**INSTRUCTIONS TO FOLLOW:** Search the listing for the string "intelligente". Copy every line that has it.

:::

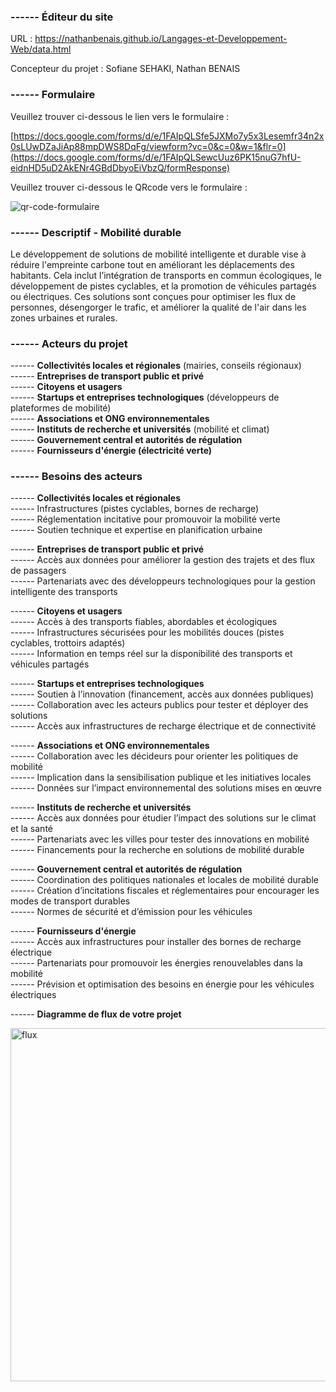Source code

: ### ------ Éditeur du site
URL : https://nathanbenais.github.io/Langages-et-Developpement-Web/data.html

Concepteur du projet : Sofiane SEHAKI, Nathan BENAIS

### ------ Formulaire
Veuillez trouver ci-dessous le lien vers le formulaire :

[https://docs.google.com/forms/d/e/1FAIpQLSfe5JXMo7y5x3Lesemfr34n2x0sLUwDZaJiAp88mpDWS8DqFg/viewform?vc=0&c=0&w=1&flr=0](https://docs.google.com/forms/d/e/1FAIpQLSewcUuz6PK15nuG7hfU-eidnHD5uD2AkENr4GBdDbyoEiVbzQ/formResponse)

Veuillez trouver ci-dessous le QRcode vers le formulaire :

![qr-code-formulaire](https://github.com/user-attachments/assets/e0a2412e-35b5-4239-a249-0258accc72cb)



### ------ Descriptif - Mobilité durable

Le développement de solutions de mobilité intelligente et durable vise à réduire l'empreinte carbone tout en améliorant 
les déplacements des habitants. Cela inclut l’intégration de transports en commun écologiques, le développement de pistes cyclables,
 et la promotion de véhicules partagés ou électriques. Ces solutions sont conçues pour optimiser les flux de personnes, 
désengorger le trafic, et améliorer la qualité de l'air dans les zones urbaines et rurales.

### ------ Acteurs du projet
------ **Collectivités locales et régionales** (mairies, conseils régionaux)  
------ **Entreprises de transport public et privé**  
------ **Citoyens et usagers**  
------ **Startups et entreprises technologiques** (développeurs de plateformes de mobilité)  
------ **Associations et ONG environnementales**  
------ **Instituts de recherche et universités** (mobilité et climat)  
------ **Gouvernement central et autorités de régulation**  
------ **Fournisseurs d'énergie (électricité verte)**  

### ------ Besoins des acteurs
------ **Collectivités locales et régionales**  
------ Infrastructures (pistes cyclables, bornes de recharge)  
------ Réglementation incitative pour promouvoir la mobilité verte  
------ Soutien technique et expertise en planification urbaine  

------ **Entreprises de transport public et privé**  
------ Accès aux données pour améliorer la gestion des trajets et des flux de passagers  
------ Partenariats avec des développeurs technologiques pour la gestion intelligente des transports  

------ **Citoyens et usagers**  
------ Accès à des transports fiables, abordables et écologiques  
------ Infrastructures sécurisées pour les mobilités douces (pistes cyclables, trottoirs adaptés)  
------ Information en temps réel sur la disponibilité des transports et véhicules partagés  

------ **Startups et entreprises technologiques**  
------ Soutien à l’innovation (financement, accès aux données publiques)  
------ Collaboration avec les acteurs publics pour tester et déployer des solutions  
------ Accès aux infrastructures de recharge électrique et de connectivité  

------ **Associations et ONG environnementales**  
------ Collaboration avec les décideurs pour orienter les politiques de mobilité  
------ Implication dans la sensibilisation publique et les initiatives locales  
------ Données sur l’impact environnemental des solutions mises en œuvre  

------ **Instituts de recherche et universités**  
------ Accès aux données pour étudier l’impact des solutions sur le climat et la santé  
------ Partenariats avec les villes pour tester des innovations en mobilité  
------ Financements pour la recherche en solutions de mobilité durable  

------ **Gouvernement central et autorités de régulation**  
------ Coordination des politiques nationales et locales de mobilité durable  
------ Création d’incitations fiscales et réglementaires pour encourager les modes de transport durables  
------ Normes de sécurité et d’émission pour les véhicules  

------ **Fournisseurs d'énergie**  
------ Accès aux infrastructures pour installer des bornes de recharge électrique  
------ Partenariats pour promouvoir les énergies renouvelables dans la mobilité  
------ Prévision et optimisation des besoins en énergie pour les véhicules électriques  

------ **Diagramme de flux de votre projet**  

<img width="565" alt="flux" src="https://github.com/user-attachments/assets/e67f1125-96e8-46be-b1bf-bed16e13b72e">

:::

**RESPONSE AREA:**
Le développement de solutions de mobilité intelligente et durable vise à réduire l'empreinte carbone tout en améliorant 
------ Partenariats avec des développeurs technologiques pour la gestion intelligente des transports  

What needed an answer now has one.